During the unfolding of the complete story of the French capitulation, the New Leader, organ of the Social Democratic Federation, has provided us each week with an astonishing example of sheer desperation in politics. How explain the surrender? How explain it, that is to say, in terms of the mythology, to which the New Leader subscribes, that the Second Imperialist World War is an ideological war between democracy and fascism?

The first explanation offered by the New Leader, before the main circumstances of the surrender became known and at a time when it could still plausibly speak of the French defeat as mainly a matter of overwhelming technical superiority of the Nazis, was that it was the fault of the 40-hour week and other social concessions of the Popular Front governments. Incredible as it may seem, this “socialist” paper devoted its leading article (by Willy Schlamm, graduate of Muenzenberg’s Stalinist school of corruption and hence an obvious choice for leader-writer of a Social Democratic paper) to such an interpretation. Anything rather than to question the nature of bourgeois democracy!

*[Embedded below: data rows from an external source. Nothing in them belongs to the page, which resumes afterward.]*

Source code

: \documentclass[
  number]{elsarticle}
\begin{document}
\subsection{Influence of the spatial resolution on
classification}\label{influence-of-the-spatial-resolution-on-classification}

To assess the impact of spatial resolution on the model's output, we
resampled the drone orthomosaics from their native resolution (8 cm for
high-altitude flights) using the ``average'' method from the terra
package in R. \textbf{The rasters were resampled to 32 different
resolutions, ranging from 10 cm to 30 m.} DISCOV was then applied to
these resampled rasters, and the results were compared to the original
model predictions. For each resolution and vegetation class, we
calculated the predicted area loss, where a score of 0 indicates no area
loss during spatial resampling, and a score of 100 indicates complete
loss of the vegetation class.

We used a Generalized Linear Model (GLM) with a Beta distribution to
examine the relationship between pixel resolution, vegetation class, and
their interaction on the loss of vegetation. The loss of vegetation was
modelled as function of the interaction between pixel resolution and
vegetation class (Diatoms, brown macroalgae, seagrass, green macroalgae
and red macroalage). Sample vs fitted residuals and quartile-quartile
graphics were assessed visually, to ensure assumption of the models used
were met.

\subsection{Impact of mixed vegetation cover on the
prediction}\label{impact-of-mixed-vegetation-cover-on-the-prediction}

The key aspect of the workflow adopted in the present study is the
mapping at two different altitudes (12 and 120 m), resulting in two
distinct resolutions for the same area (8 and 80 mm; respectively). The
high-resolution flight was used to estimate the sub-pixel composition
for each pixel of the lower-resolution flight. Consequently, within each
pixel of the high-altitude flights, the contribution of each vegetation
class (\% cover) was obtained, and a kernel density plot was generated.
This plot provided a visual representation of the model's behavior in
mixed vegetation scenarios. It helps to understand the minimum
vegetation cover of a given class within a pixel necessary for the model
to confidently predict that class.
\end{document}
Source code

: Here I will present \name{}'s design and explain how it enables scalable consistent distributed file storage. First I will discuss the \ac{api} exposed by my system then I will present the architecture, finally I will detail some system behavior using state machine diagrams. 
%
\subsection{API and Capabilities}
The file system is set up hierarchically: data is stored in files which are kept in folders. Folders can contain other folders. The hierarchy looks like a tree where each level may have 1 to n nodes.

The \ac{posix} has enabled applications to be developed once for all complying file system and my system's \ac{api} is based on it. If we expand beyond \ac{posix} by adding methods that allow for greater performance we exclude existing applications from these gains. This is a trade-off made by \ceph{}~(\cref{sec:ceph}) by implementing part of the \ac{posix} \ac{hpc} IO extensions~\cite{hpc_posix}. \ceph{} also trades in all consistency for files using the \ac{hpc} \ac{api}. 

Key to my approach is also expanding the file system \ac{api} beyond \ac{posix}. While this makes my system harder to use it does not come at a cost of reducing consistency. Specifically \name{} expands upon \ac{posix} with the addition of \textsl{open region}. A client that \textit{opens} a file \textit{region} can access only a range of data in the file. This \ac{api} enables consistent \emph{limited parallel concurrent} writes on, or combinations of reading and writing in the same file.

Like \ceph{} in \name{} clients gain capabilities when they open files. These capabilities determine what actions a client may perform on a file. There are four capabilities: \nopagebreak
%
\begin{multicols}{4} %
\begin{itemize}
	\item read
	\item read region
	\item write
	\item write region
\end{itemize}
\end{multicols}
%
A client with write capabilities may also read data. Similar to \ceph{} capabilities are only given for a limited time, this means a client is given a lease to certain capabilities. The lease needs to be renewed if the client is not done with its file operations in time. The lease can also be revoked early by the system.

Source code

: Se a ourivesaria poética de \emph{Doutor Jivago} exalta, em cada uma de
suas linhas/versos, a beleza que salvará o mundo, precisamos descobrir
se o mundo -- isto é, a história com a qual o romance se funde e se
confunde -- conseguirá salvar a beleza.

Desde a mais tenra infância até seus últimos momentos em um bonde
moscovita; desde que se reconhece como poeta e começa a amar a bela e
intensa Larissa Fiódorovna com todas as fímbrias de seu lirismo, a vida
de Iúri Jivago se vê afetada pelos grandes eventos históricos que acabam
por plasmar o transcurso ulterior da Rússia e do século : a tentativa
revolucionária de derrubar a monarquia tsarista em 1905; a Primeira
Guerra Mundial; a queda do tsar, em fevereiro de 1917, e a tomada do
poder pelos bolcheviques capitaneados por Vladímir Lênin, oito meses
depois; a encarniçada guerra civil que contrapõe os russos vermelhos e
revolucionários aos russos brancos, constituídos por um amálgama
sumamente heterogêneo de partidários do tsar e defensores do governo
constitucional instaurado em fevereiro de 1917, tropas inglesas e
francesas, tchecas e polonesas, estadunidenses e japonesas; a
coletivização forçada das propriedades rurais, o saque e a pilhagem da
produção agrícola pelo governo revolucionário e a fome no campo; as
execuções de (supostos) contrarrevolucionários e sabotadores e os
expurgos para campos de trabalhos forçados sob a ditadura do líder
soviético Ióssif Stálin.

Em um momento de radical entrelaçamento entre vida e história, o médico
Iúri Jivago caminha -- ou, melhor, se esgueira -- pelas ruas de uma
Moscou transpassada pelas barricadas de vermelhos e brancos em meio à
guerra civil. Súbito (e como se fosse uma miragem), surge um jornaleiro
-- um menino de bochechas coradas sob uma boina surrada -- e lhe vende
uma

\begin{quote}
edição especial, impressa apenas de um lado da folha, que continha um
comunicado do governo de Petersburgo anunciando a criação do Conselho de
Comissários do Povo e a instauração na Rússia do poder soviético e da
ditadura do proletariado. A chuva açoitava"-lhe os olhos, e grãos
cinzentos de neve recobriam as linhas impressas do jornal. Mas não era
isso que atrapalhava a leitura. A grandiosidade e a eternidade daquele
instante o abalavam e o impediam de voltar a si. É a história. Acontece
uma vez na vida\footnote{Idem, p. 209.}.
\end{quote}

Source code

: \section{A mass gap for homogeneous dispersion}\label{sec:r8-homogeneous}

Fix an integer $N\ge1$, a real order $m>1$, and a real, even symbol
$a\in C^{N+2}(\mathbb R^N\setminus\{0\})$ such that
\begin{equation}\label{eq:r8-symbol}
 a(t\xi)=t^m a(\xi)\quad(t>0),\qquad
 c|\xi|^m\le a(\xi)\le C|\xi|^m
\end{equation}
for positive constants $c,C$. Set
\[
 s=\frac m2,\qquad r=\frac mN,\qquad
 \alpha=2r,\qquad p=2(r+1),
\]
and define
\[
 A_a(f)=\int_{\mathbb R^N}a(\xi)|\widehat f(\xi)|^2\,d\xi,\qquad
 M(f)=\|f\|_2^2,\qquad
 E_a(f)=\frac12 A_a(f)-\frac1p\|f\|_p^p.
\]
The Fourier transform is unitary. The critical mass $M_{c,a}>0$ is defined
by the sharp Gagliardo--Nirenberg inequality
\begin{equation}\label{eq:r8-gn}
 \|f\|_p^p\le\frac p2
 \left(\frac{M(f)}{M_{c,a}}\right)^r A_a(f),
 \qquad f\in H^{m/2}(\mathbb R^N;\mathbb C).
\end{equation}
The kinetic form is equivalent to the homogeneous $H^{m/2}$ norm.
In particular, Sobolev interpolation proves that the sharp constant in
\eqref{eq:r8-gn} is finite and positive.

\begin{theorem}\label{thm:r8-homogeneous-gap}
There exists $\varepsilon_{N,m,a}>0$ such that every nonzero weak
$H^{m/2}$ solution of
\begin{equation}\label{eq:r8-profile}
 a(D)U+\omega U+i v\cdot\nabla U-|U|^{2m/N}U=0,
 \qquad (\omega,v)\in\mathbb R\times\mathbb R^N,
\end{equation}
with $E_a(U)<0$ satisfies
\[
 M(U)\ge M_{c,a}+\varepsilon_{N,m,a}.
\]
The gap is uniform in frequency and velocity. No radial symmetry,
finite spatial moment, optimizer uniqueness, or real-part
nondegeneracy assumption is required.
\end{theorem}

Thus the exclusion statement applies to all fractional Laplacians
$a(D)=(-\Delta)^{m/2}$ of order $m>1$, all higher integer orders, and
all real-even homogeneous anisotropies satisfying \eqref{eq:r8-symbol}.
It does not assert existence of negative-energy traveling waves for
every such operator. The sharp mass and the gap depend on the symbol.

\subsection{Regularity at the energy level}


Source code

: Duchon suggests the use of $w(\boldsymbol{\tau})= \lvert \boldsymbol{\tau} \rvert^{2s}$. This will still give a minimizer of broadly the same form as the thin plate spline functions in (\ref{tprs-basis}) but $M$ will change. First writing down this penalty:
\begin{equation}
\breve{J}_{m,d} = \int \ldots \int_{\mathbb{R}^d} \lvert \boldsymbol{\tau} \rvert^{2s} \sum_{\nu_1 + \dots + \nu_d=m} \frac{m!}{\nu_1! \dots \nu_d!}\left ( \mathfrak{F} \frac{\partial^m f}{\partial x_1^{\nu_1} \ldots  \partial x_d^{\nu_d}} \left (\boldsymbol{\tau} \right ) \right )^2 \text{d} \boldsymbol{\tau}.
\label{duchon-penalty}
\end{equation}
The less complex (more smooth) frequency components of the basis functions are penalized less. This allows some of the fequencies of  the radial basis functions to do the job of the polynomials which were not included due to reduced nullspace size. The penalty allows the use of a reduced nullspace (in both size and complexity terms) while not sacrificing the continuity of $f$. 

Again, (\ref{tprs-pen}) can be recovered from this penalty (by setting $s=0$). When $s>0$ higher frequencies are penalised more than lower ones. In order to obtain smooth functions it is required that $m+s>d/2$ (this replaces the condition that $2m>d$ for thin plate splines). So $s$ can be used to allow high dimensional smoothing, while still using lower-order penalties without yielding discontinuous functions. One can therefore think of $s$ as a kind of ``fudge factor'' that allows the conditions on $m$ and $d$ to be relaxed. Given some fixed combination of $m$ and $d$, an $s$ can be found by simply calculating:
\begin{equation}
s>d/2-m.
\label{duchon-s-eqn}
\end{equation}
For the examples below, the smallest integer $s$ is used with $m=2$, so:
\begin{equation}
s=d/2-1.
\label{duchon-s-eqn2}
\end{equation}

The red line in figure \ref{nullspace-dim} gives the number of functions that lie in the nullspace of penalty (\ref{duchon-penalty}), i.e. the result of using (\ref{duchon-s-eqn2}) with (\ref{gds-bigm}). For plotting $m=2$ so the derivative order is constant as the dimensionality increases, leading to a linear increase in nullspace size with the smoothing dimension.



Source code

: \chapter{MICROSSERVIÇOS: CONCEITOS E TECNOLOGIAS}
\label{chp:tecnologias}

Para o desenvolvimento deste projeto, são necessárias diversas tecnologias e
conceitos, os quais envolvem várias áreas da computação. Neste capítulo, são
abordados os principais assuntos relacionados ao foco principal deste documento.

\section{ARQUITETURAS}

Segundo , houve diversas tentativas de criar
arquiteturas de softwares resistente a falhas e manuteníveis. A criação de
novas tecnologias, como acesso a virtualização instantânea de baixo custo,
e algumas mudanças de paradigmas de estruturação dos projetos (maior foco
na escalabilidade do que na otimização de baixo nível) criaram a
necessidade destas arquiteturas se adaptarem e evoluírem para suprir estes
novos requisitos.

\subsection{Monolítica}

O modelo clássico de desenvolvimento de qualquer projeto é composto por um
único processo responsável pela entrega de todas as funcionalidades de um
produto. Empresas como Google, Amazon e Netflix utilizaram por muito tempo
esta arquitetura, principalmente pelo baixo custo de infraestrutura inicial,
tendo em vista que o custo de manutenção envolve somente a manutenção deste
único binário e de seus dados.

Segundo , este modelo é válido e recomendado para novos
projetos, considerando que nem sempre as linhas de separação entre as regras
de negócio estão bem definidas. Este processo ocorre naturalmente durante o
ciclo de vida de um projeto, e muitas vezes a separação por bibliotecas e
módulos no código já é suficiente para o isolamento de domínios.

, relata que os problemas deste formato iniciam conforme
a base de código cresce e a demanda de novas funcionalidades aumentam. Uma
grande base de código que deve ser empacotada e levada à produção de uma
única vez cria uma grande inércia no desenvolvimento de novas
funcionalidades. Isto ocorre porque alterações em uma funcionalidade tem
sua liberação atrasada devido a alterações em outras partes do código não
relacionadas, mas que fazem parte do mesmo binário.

That interpretation was too much for even the trained stomach of New Leader columnist Charles Yale Harrison (he has not yet had the opportunity to help betray a people into the hands of fascism, like Schlamm, and is therefore not as hardened). Harrison wrote a protesting column. During that week moreover came the first details of the circumstances of the French capitulation. Schlamm’s interpretation was therefore dropped by the New Leader though without repudiating it. Then came a new interpretation, even more astounding. To realize how astounding, one must first summarize the facts which have now emerged, assess their meaning – and then read the New Leader.
 

Weygand’s Argument for Surrender Was Political

Weygand, appointed by the “liberal” Reynaud government to displace the “defeatist” Gamelin, had scarcely concluded reorganizing the army before he demanded of the cabinet, June 15, an end to the war. His argument was primarily not military but political, i.e., the class-struggle politics of the French bourgeoisie. The defeats had engendered unrest among the French masses, and the developing situation was likened by Weygand to the situation in Russia in 1917: military defeats and unrest eventually culminating in proletarian revolt. “It must not come to that,” Weygand said. How prevent it? Not, naturally, by surrendering to a revolt of the French workers. Instead surrender to Hitler, and thereby (with Hitler’s blessing) save the remaining French armies to “maintain order and quiet in the country.”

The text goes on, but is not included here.